Western Australian soccer clubs competed in 2019 for the Football West State Cup, known for sponsorship reasons as the Belt Up State Cup. Clubs entered from the National Premier Leagues WA, the two divisions of the State League, a limited number of teams from various divisions of the 2019 Amateur League, Metropolitan League and Masters League competitions, and from regional teams from the South West and Great Southern regions.

This knockout competition was won by Floreat Athena, their seventh title.

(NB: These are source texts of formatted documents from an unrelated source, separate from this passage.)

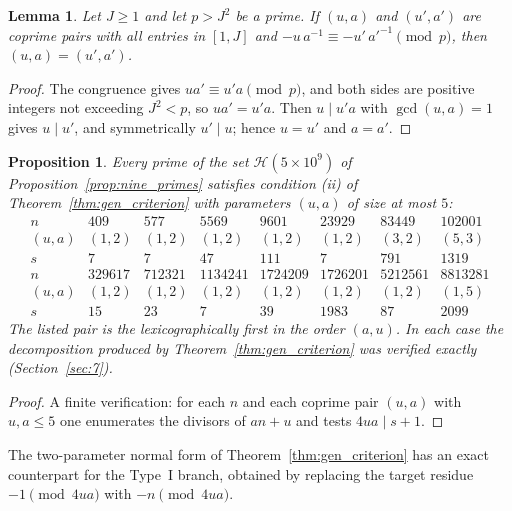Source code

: \documentclass[11pt, a4paper]{article}
\theoremstyle{plain}
\newtheorem{lemma}[theorem]{Lemma}
\newtheorem{proposition}[theorem]{Proposition}
\theoremstyle{definition}
\begin{document}
\begin{lemma}\label{lem:distinct_classes}
Let $J\ge1$ and let $p>J^{2}$ be a prime. If $(u,a)$ and $(u',a')$ are coprime pairs with all entries in $[1,J]$ and $-u\,a^{-1}\equiv-u'\,a'^{-1}\pmod p$, then $(u,a)=(u',a')$.
\end{lemma}
\begin{proof}
The congruence gives $ua'\equiv u'a\pmod p$, and both sides are positive integers not exceeding $J^{2}<p$, so $ua'=u'a$. Then $u\mid u'a$ with $\gcd(u,a)=1$ gives $u\mid u'$, and symmetrically $u'\mid u$; hence $u=u'$ and $a=a'$.
\end{proof}

\begin{proposition}\label{prop:nine_resolved}
Every prime of the set $\mathcal{H}(5\times10^{9})$ of Proposition~\ref{prop:nine_primes} satisfies condition (ii) of Theorem~\ref{thm:gen_criterion} with parameters $(u,a)$ of size at most $5$:
$$
\begin{array}{lccccccc}
n & 409 & 577 & 5569 & 9601 & 23929 & 83449 & 102001\\
(u,a) & (1,2) & (1,2) & (1,2) & (1,2) & (1,2) & (3,2) & (5,3)\\
s & 7 & 7 & 47 & 111 & 7 & 791 & 1319\\[6pt]
n & 329617 & 712321 & 1134241 & 1724209 & 1726201 & 5212561 & 8813281\\
(u,a) & (1,2) & (1,2) & (1,2) & (1,2) & (1,2) & (1,2) & (1,5)\\
s & 15 & 23 & 7 & 39 & 1983 & 87 & 2099
\end{array}
$$
The listed pair is the lexicographically first in the order $(a,u)$. In each case the decomposition produced by Theorem~\ref{thm:gen_criterion} was verified exactly (Section~\ref{sec:7}).
\end{proposition}
\begin{proof}
A finite verification: for each $n$ and each coprime pair $(u,a)$ with $u,a\le5$ one enumerates the divisors of $an+u$ and tests $4ua\mid s+1$.
\end{proof}

The two-parameter normal form of Theorem~\ref{thm:gen_criterion} has an exact counterpart for the Type~I branch, obtained by replacing the target residue $-1\pmod{4ua}$ with $-n\pmod{4ua}$.
\end{document}
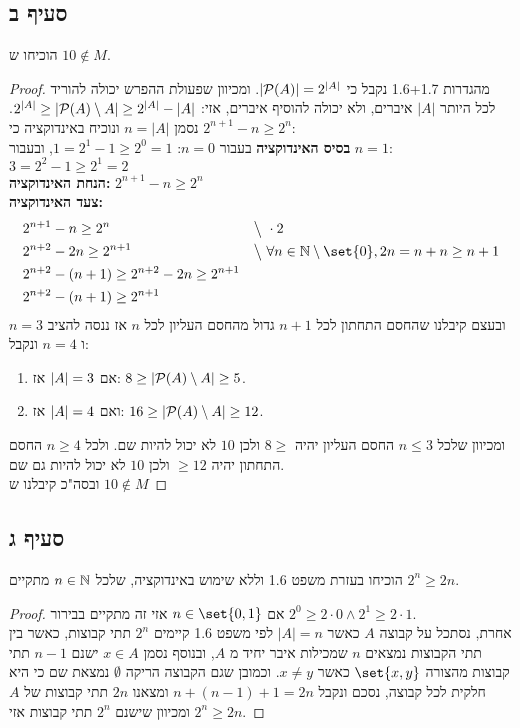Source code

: \documentclass{article}
\DeclarePairedDelimiter\set\{\}
\begin{document}
	\subsection*{סעיף ב}
	הוכיחו ש $10 \not\in M$.
	\begin{proof}
		מהגדרות 1.6+1.7 נקבל כי $\left| \mathcal{P}(A) \right| = 2^{\left| A \right|}$.
		ומכיוון שפעולת ההפרש יכולה להוריד לכל היותר $|A|$ איברים, ולא יכולה להוסיף איברים, אזי:
		$2^{\left| A \right|} \geq \left| \mathcal{P}(A) \setminus A \right| \geq 2^{\left| A \right|} - \left| A \right|$.
		נסמן $n = |A|$ ונוכיח באינדוקציה כי $2^{n+1} - n \geq 2^{n}$: \\
		\textbf{בסיס האינדוקציה} בעבור $n = 0$: $1 = 2^1 - 1 \geq 2^0 = 1$, ובעבור $n = 1$: $3 = 2^2 - 1 \geq 2^1 = 2$ \\
		\textbf{הנחת האינדוקציה:} $2^{n+1} - n \geq 2^{n}$  \\
		\textbf{צעד האינדוקציה:}
		\begin{alignat*}{2}
			&2^{n+1} - n \geq 2^{n} &&\big\backslash \ \cdot 2 \\
			&2^{n+2} - 2n \geq 2^{n+1} &&\big\backslash \ \forall n \in \NN \sub \set{0},  2n = n + n \geq n+1 \\
			&2^{n+2} - (n+1) \geq 2^{n+2} - 2n \geq 2^{n+1} \\
			&2^{n+2} - (n+1) \geq 2^{n+1}
		\end{alignat*}
		ובעצם קיבלנו שהחסם התחתון לכל $n+1$ גדול מהחסם העליון לכל $n$
		אז ננסה להציב $n=3$ ו $n=4$ ונקבל:
		\begin{enumerate}
			\item אם $\left| A \right| = 3$ אז: $8 \geq \left| \mathcal{P}(A) \setminus A \right| \geq 5$.
			\item ואם $\left| A \right| = 4$ אז: $16 \geq \left| \mathcal{P}(A) \setminus A \right| \geq 12$.
		\end{enumerate}
		ומכיוון שלכל $n \leq 3$ החסם העליון יהיה $8 \geq$ ולכן $10$ לא יכול להיות שם.
		ולכל $n \geq 4$ החסם התחתון יהיה $\geq 12$ ולכן $10$ לא יכול להיות גם שם. \\
		ובסה"כ קיבלנו ש $10 \not\in M$
	\end{proof}
	\subsection*{סעיף ג}
	הוכיחו בעזרת משפט 1.6 וללא שימוש באינדוקציה, שלכל $n \in \mathbb{N}$ מתקיים $2^n \geq 2n$.
	\begin{proof}
		אם $n \in \set{0,1}$ אזי זה מתקיים בבירור $2^0 \geq 2 \cdot 0 \land 2^1 \geq 2 \cdot 1$. \\
		אחרת, נסתכל על קבוצה $A$ כאשר $|A| = n$ לפי משפט 1.6 קיימים $2^n$
		תתי קבוצות, כאשר בין תתי הקבוצות נמצאים $n$ שמכילות איבר יחיד מ $A$,
		 ובנוסף נסמן $x \in A$ ישנם $n-1$ תתי קבוצות מהצורה $\set{x, y}$ כאשר $x \neq y$.
		וכמובן שגם הקבוצה הריקה $\emptyset$ נמצאת שם כי היא חלקית לכל קבוצה, נסכם ונקבל $n + (n-1) + 1 = 2n$ ומצאנו $2n$ תתי קבוצות של $A$ ומכיוון שישנם $2^n$ תתי קבוצות אזי $2^n \geq 2n$.
	\end{proof}
\end{document}
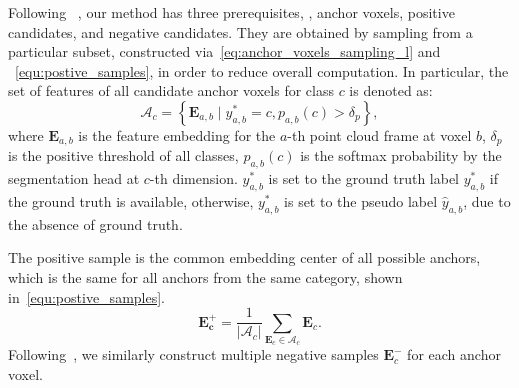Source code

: \documentclass[10pt,twocolumn,letterpaper]{article}
\begin{document}
Following ~\cite{oord2019representation,he2020momentum}, our method has three prerequisites, \ie, anchor voxels, positive candidates, and negative candidates. They are obtained by sampling from a particular subset, constructed via~\cref{eq:anchor_voxels_sampling_l} and ~\cref{equ:postive_samples}, in order to reduce overall computation. In particular, the set of features of all candidate anchor voxels for class $c$ is denoted as:
\begin{equation} \label{eq:anchor_voxels_sampling_l}
    \mathcal{A}_c=\left\{\mathbf{E}_{a,b} \mid y^{*}_{a,b}=c, p_{a,b}(c)>\delta_p\right\},
\end{equation}
where $\mathbf{E}_{a,b}$ is the feature embedding for the $a$-th point cloud frame at voxel $b$, $\delta_p$ is the positive threshold of all classes, $p_{a,b}(c)$ is the softmax probability by the segmentation head at $c$-th dimension. 
$y^{*}_{a,b}$ is set to the ground truth label $y^{*}_{a,b}$ if the ground truth is available, otherwise, $y^{*}_{a,b}$ is set to the pseudo label $\hat{y}_{a,b}$, due to the absence of ground truth.


The positive sample is the common embedding center of all possible anchors, which is the same for all anchors from the same category, shown in~\cref{equ:postive_samples}.
\begin{equation}\label{equ:postive_samples}
    \mathbf{E_c^+} = \frac{1}{\left\lvert \mathcal{A}_c \right\rvert} \sum_{\textbf{E}_c \in \mathcal{A}_c}{\textbf{E}_c}.
\end{equation}
Following~\cite{wang2022semisupervised}, we similarly construct multiple negative samples $\textbf{E}_c^-$ for each anchor voxel.
\end{document}
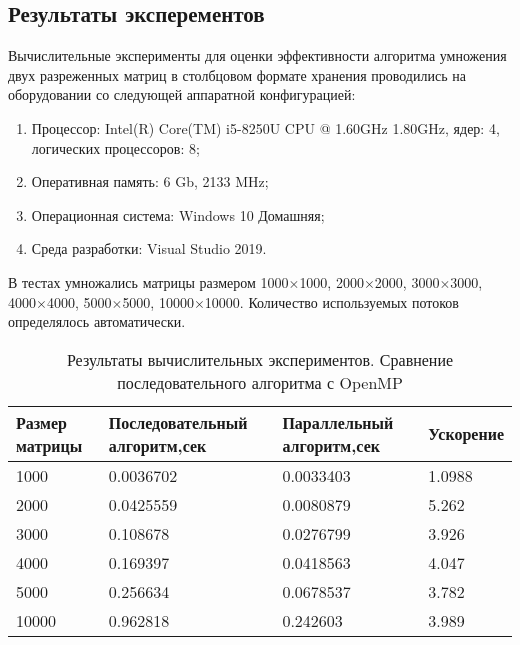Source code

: \documentclass{report}
\begin{document}
\begin{center}
\section*{Результаты эксперементов}
\end{center}
\par Вычислительные эксперименты для оценки эффективности алгоритма умножения двух разреженных матриц в столбцовом формате хранения проводились на оборудовании со следующей аппаратной конфигурацией:
\begin{enumerate}
\item Процессор: Intel(R) Core(TM) i5-8250U CPU @ 1.60GHz 1.80GHz, ядер: 4, логических процессоров: 8;
\item Оперативная память: 6 Gb, 2133 MHz;
\item Операционная система: Windows 10 Домашняя;
\item Среда разработки: Visual Studio 2019.
\end{enumerate}
В тестах умножались матрицы размером 1000$\times$1000, 2000$\times$2000, 3000$\times$3000, 4000$\times$4000, 5000$\times$5000, 10000$\times$10000. Количество используемых потоков определялось автоматически.
\begin{table}[!h]
\caption{Результаты вычислительных экспериментов. Сравнение последовательного алгоритма с OpenMP}
\centering
\begin{tabular}{|p{4cm}|p{4cm}|p{4cm}|p{3cm}|}
\hline
Размер матрицы & Последовательный алгоритм,сек & Параллельный алгоритм,сек & Ускорение  \\\hline
1000 & 0.0036702 & 0.0033403 & 1.0988  \\\hline
2000  & 0.0425559 & 0.0080879 & 5.262  \\\hline
3000  & 0.108678 & 0.0276799 & 3.926  \\\hline
4000  & 0.169397 & 0.0418563 & 4.047  \\\hline
5000  & 0.256634 & 0.0678537 & 3.782  \\\hline
10000 & 0.962818 & 0.242603 & 3.989  \\
\hline
\end{tabular}
\end{table}
\end{document}
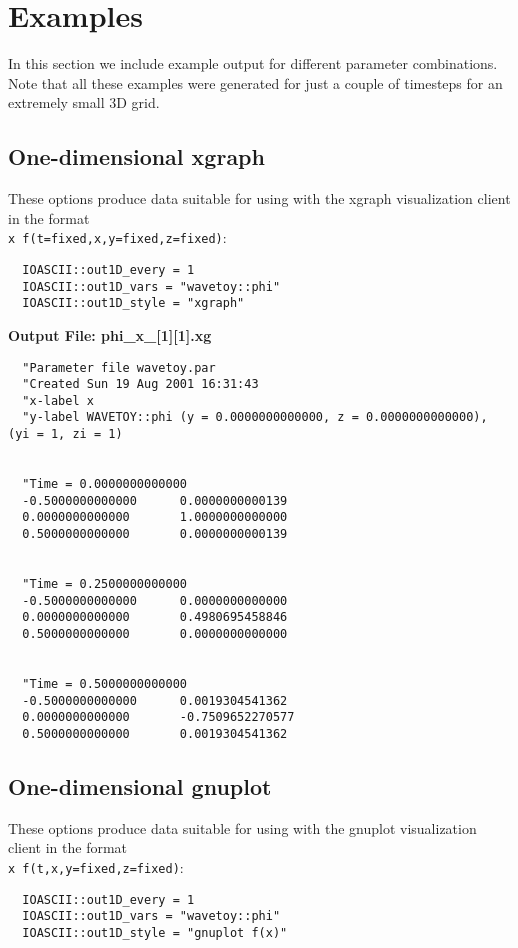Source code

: \documentclass{article}
\begin{document}
\section{Examples}

In this section we include example output for different parameter combinations.
Note that all these examples were generated for just a couple of timesteps for an extremely small 3D grid.

\subsection{One-dimensional xgraph}

These options produce data suitable for using with the xgraph
visualization client in the format\\
\texttt{x~f(t=fixed,x,y=fixed,z=fixed)}:

\begin{verbatim}
  IOASCII::out1D_every = 1
  IOASCII::out1D_vars = "wavetoy::phi"
  IOASCII::out1D_style = "xgraph"
\end{verbatim}

\noindent
{\bf Output File: phi\_x\_[1][1].xg}

\begin{verbatim}
  "Parameter file wavetoy.par
  "Created Sun 19 Aug 2001 16:31:43
  "x-label x
  "y-label WAVETOY::phi (y = 0.0000000000000, z = 0.0000000000000), (yi = 1, zi = 1)


  "Time = 0.0000000000000
  -0.5000000000000		0.0000000000139
  0.0000000000000		1.0000000000000
  0.5000000000000		0.0000000000139


  "Time = 0.2500000000000
  -0.5000000000000		0.0000000000000
  0.0000000000000		0.4980695458846
  0.5000000000000		0.0000000000000


  "Time = 0.5000000000000
  -0.5000000000000		0.0019304541362
  0.0000000000000		-0.7509652270577
  0.5000000000000		0.0019304541362
\end{verbatim}


\subsection{One-dimensional gnuplot}

These options produce data suitable for using with the gnuplot visualization client in the format\\ {\tt x f(t,x,y=fixed,z=fixed)}:

\begin{verbatim}
  IOASCII::out1D_every = 1
  IOASCII::out1D_vars = "wavetoy::phi"
  IOASCII::out1D_style = "gnuplot f(x)"
\end{verbatim}
\end{document}
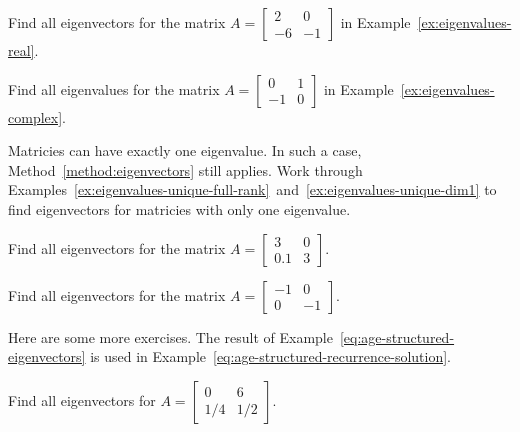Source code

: \documentclass[../main.tex]{subfiles}
\begin{document}
\begin{example}
  Find all eigenvectors for the matrix \(A = \begin{bmatrix} 2 & 0 \\ -6 & -1\end{bmatrix}\) in Example~\ref{ex:eigenvalues-real}.
\end{example}
\clearpage

\begin{example}
  Find all eigenvalues for the matrix \(A = \begin{bmatrix} 0 & 1 \\ -1 & 0 \end{bmatrix}\) in Example~\ref{ex:eigenvalues-complex}.
\end{example}

\clearpage

\faStar{} Matricies can have exactly one eigenvalue. In such a case, Method~\ref{method:eigenvectors} still applies. Work through Examples~\ref{ex:eigenvalues-unique-full-rank}~and~\ref{ex:eigenvalues-unique-dim1} to find eigenvectors for matricies with only one eigenvalue.
\begin{example} \label{ex:eigenvalues-unique-full-rank}
  Find all eigenvectors for the matrix \(A = \begin{bmatrix} 3 & 0 \\ 0.1 & 3 \end{bmatrix}\).
\end{example}

\begin{example} \label{ex:eigenvalues-unique-dim1}
  Find all eigenvectors for the matrix \(A = \begin{bmatrix} -1 & 0 \\ 0 & -1 \end{bmatrix}\).
\end{example}
\clearpage

Here are some more exercises.  The result of Example~\ref{eq:age-structured-eigenvectors} is used in Example~\ref{eq:age-structured-recurrence-solution}.

\begin{example} \label{eq:age-structured-eigenvectors}
  Find all eigenvectors for \(A = \begin{bmatrix} 0 & 6 \\ 1/4 & 1/2 \end{bmatrix}\).

\end{example}
\end{document}
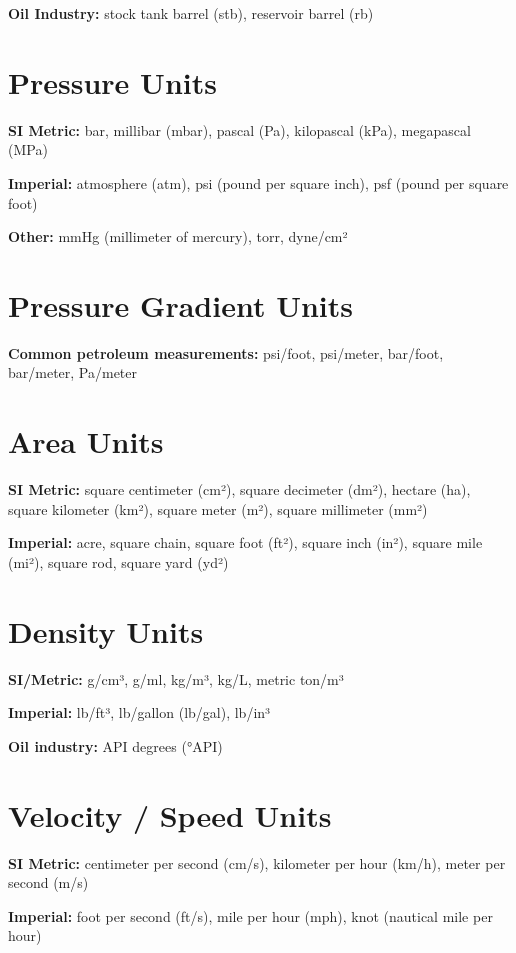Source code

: \documentclass[11pt,a4paper]{report}
\begin{document}
\textbf{Oil Industry:} stock tank barrel (stb), reservoir barrel (rb)

\section{Pressure Units}

\textbf{SI Metric:} bar, millibar (mbar), pascal (Pa), kilopascal (kPa), megapascal (MPa)

\textbf{Imperial:} atmosphere (atm), psi (pound per square inch), psf (pound per square foot)

\textbf{Other:} mmHg (millimeter of mercury), torr, dyne/cm²

\section{Pressure Gradient Units}

\textbf{Common petroleum measurements:} psi/foot, psi/meter, bar/foot, bar/meter, Pa/meter

\section{Area Units}

\textbf{SI Metric:} square centimeter (cm²), square decimeter (dm²), hectare (ha), square kilometer (km²), square meter (m²), square millimeter (mm²)

\textbf{Imperial:} acre, square chain, square foot (ft²), square inch (in²), square mile (mi²), square rod, square yard (yd²)

\section{Density Units}

\textbf{SI/Metric:} g/cm³, g/ml, kg/m³, kg/L, metric ton/m³

\textbf{Imperial:} lb/ft³, lb/gallon (lb/gal), lb/in³

\textbf{Oil industry:} API degrees (°API)

\section{Velocity / Speed Units}

\textbf{SI Metric:} centimeter per second (cm/s), kilometer per hour (km/h), meter per second (m/s)

\textbf{Imperial:} foot per second (ft/s), mile per hour (mph), knot (nautical mile per hour)
\end{document}
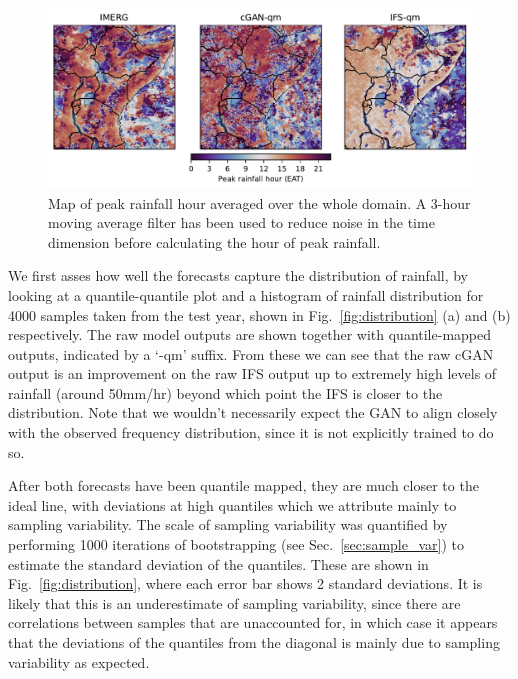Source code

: \documentclass{article}
\begin{document}
\begin{figure}[t]
\centering
\begin{subcaptionblock}{\textwidth}
        \centering
        \includegraphics[width=\textwidth]{images/diurnal_cycle_map_All_final-nologs_217600.pdf}
        \caption{}\label{}
    \end{subcaptionblock}%
    \hfill
     \caption{Map of peak rainfall hour averaged over the whole domain. A 3-hour moving average filter has been used to reduce noise in the time dimension before calculating the hour of peak rainfall.}
     \label{fig:peak_hour}
\end{figure}

 We first asses how well the forecasts capture the distribution of rainfall, by looking at a quantile-quantile plot and a histogram of rainfall distribution for 4000 samples taken from the test year, shown in Fig.~\ref{fig:distribution} (a) and (b) respectively. The raw model outputs are shown together with quantile-mapped outputs, indicated by a `-qm' suffix. From these we can see that the raw cGAN output is an improvement on the raw IFS output up to extremely high levels of rainfall (around 50mm/hr) beyond which point the IFS is closer to the distribution. Note that we wouldn't necessarily expect the GAN to align closely with the observed frequency distribution, since it is not explicitly trained to do so.

After both forecasts have been quantile mapped, they are much closer to the ideal line, with deviations at high quantiles which we attribute mainly to sampling variability. The scale of sampling variability was quantified by performing 1000 iterations of bootstrapping (see Sec.~\ref{sec:sample_var}) to estimate the standard deviation of the quantiles. These are shown in Fig.~\ref{fig:distribution}, where each error bar shows 2 standard deviations. It is likely that this is an underestimate of sampling variability, since there are correlations between samples that are unaccounted for, in which case it appears that the deviations of the quantiles from the diagonal is mainly due to sampling variability as expected. 
\end{document}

The competition also served as the Western Australian Preliminary Rounds for the 2019 FFA Cup. The two finalists – Bayswater City and Floreat Athena – qualified for the final rounds, entering at the Round of 32.

==Format==

| Round | Clubs remaining | Winners from previous round | New entries this round | Main Dates |
|---|---|---|---|---|
| Round 1 | 56 | none | 6 | 9–10 Mar |
| Round 2 | 53 | none | 16 (inc. 11 byes) | 23–24 Mar |
| Round 3 | 49 | 15 | 23 (inc. 4 byes) | 6–7 Apr |
| Round 4 | 32 | 21 | 11 | 22 Apr |
| Round 5 | 16 | 16 | none | 18–30 May |
| Round 6 | 8 | 8 | none | 3 Jun |
| Round 7 | 4 | 4 | none | 15–16 Jun |
| Final | 2 | 2 | none | 20 Jul |

==Preliminary rounds==

A total of 56 teams took part in the competition, from Perth-based and regional-based competitions.

==Final==
The 2019 State Cup Final was played on 20 July 2019, at the neutral venue of Dorrien Gardens.